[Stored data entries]
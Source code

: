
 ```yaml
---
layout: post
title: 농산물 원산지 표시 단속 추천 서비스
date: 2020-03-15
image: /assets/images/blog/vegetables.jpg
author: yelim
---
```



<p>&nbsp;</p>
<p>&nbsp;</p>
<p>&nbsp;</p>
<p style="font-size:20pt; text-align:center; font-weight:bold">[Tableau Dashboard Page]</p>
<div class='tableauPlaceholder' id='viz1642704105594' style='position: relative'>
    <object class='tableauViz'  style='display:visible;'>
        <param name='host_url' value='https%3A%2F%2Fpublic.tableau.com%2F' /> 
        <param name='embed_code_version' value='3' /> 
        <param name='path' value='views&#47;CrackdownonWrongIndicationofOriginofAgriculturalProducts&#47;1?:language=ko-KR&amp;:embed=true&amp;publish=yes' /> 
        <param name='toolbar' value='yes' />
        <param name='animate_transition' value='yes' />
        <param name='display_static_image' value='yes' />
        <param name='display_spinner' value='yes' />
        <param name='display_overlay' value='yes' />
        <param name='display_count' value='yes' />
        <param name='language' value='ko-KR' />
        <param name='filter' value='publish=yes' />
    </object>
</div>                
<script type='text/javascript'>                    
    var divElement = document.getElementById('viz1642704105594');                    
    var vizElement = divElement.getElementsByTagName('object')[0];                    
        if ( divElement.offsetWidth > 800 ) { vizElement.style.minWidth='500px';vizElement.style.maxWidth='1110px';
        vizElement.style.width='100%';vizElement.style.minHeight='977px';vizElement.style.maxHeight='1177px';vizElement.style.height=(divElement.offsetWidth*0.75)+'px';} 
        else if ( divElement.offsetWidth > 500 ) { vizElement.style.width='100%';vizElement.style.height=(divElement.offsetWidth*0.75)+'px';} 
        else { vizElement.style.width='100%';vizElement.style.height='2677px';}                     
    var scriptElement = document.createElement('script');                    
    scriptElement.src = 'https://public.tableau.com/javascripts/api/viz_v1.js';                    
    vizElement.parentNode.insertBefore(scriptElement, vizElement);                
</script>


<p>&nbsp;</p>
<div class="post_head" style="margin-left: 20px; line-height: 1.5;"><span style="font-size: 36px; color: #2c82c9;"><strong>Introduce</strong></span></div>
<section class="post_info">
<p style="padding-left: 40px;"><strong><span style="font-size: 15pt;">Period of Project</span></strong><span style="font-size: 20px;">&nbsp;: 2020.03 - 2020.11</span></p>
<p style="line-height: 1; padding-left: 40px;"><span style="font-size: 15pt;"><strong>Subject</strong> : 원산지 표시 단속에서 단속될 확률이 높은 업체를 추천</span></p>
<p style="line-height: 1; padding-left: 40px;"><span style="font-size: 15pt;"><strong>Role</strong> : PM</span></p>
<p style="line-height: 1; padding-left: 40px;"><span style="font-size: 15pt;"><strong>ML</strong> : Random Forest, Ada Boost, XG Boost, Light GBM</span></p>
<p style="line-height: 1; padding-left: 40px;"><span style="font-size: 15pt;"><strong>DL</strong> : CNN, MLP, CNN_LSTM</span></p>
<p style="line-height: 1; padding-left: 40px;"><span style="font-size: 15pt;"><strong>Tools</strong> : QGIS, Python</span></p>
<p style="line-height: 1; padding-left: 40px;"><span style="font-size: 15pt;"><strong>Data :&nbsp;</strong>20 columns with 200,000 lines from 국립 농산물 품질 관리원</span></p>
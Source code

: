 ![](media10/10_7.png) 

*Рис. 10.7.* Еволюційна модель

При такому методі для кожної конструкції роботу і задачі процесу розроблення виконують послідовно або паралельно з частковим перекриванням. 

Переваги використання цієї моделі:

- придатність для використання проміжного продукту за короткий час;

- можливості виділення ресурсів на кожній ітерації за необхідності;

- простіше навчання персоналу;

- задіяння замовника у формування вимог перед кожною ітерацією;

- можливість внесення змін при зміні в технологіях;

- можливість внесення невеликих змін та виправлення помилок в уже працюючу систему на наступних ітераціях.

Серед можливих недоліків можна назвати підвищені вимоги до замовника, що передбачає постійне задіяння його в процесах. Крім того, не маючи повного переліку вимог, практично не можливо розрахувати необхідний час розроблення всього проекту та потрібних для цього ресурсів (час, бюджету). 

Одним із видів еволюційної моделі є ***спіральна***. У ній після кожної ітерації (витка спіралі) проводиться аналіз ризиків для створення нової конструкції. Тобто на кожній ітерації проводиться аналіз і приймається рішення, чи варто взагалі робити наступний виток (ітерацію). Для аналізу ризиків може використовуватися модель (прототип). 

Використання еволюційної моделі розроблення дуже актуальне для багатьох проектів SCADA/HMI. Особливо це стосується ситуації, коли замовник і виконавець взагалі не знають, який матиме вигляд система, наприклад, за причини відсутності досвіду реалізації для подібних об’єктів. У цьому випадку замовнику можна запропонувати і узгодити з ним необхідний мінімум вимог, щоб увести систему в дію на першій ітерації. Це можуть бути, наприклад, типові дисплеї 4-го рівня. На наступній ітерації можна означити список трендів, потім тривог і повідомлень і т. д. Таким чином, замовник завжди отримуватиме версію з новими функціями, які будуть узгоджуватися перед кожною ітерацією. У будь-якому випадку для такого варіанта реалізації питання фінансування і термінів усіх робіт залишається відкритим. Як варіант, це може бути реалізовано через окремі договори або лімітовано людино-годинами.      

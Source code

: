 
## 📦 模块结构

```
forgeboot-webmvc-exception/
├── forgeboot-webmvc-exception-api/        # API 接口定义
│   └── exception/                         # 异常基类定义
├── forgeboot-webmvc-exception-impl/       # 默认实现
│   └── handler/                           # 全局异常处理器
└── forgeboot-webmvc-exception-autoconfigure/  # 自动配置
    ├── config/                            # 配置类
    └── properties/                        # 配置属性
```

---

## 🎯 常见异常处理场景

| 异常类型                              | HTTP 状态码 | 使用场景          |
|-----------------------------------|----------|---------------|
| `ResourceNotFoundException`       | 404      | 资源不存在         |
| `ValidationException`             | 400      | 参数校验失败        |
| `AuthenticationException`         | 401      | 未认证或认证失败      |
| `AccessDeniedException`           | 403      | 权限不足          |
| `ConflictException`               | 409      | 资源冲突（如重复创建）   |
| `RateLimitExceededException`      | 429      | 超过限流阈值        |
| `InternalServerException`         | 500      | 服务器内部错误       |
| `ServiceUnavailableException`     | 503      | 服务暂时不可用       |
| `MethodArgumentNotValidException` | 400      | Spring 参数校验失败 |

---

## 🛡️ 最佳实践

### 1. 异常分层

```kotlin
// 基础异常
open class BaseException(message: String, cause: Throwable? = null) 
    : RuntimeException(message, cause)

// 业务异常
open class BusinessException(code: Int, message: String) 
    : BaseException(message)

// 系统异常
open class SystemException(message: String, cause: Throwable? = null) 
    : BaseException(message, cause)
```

◆ **Task brief**
Working from the data above, extract solely the lines from the one containing "<param name='filter' value='publish=yes'" through the one containing "var vizElement = divElement.getElementsByTagName('object')[0];", exactly as they appear, both included.

◆ **Finished exercise**
        <param name='filter' value='publish=yes' />
    </object>
</div>                
<script type='text/javascript'>                    
    var divElement = document.getElementById('viz1642704105594');                    
    var vizElement = divElement.getElementsByTagName('object')[0];                    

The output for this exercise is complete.